> [TASK DESCRIPTION] Please find all lines in the data that hold the string "anteriores" and copy them.
Top of THE RECORDS
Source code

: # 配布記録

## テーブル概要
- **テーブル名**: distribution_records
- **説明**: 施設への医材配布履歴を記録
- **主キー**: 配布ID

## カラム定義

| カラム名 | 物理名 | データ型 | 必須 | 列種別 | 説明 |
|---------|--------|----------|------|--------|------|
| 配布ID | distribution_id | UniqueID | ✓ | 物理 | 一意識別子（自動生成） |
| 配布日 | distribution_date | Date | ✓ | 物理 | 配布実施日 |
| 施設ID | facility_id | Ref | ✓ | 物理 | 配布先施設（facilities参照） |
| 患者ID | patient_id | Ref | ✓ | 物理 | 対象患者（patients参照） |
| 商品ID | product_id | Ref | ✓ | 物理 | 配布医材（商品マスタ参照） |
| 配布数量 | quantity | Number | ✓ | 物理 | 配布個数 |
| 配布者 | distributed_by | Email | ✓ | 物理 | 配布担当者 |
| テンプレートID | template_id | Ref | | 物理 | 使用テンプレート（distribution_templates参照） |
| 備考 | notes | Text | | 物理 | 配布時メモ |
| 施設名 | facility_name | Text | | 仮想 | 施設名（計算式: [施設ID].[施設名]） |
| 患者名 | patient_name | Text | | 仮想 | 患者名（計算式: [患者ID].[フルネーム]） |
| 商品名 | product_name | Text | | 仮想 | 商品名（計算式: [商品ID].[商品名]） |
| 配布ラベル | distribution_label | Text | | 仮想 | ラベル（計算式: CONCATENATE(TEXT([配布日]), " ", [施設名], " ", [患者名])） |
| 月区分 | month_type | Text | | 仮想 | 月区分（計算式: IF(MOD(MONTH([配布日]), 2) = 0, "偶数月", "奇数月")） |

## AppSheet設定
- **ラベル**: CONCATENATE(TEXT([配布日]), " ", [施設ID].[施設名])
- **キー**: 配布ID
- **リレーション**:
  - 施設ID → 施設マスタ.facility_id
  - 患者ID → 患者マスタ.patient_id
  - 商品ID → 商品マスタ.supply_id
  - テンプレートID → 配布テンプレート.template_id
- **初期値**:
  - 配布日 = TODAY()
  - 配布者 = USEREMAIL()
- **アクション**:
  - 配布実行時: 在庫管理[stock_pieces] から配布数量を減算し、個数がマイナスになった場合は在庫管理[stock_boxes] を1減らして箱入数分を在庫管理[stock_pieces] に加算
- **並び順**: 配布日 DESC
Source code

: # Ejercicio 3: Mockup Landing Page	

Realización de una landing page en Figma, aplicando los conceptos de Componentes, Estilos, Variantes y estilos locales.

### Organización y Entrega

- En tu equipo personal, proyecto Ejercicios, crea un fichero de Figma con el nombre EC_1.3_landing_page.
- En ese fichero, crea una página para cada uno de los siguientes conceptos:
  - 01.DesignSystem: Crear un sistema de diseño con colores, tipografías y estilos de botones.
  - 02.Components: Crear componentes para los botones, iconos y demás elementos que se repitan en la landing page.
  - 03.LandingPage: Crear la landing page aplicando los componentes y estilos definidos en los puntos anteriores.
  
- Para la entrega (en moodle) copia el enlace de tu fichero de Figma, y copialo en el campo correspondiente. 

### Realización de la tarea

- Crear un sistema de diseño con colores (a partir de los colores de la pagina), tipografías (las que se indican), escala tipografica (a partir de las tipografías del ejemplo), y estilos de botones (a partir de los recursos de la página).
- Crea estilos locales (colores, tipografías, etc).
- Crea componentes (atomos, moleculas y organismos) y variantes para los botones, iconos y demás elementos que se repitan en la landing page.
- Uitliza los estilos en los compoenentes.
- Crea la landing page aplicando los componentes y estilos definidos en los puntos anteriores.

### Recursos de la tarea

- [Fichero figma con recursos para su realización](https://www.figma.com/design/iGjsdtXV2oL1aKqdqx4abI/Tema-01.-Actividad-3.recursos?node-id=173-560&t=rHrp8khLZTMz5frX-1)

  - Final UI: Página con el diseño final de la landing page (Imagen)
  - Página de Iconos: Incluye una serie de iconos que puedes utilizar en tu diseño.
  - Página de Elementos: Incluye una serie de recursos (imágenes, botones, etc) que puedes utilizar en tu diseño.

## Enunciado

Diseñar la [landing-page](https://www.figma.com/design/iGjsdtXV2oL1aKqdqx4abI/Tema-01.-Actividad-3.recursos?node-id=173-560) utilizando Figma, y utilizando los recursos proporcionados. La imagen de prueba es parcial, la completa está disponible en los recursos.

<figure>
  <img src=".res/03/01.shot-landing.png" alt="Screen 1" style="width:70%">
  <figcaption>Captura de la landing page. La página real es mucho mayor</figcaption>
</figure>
Bottom of THE RECORDS
> [SOLUTION TO THIS TASK]
  - 03.LandingPage: Crear la landing page aplicando los componentes y estilos definidos en los puntos anteriores.
- Crea la landing page aplicando los componentes y estilos definidos en los puntos anteriores.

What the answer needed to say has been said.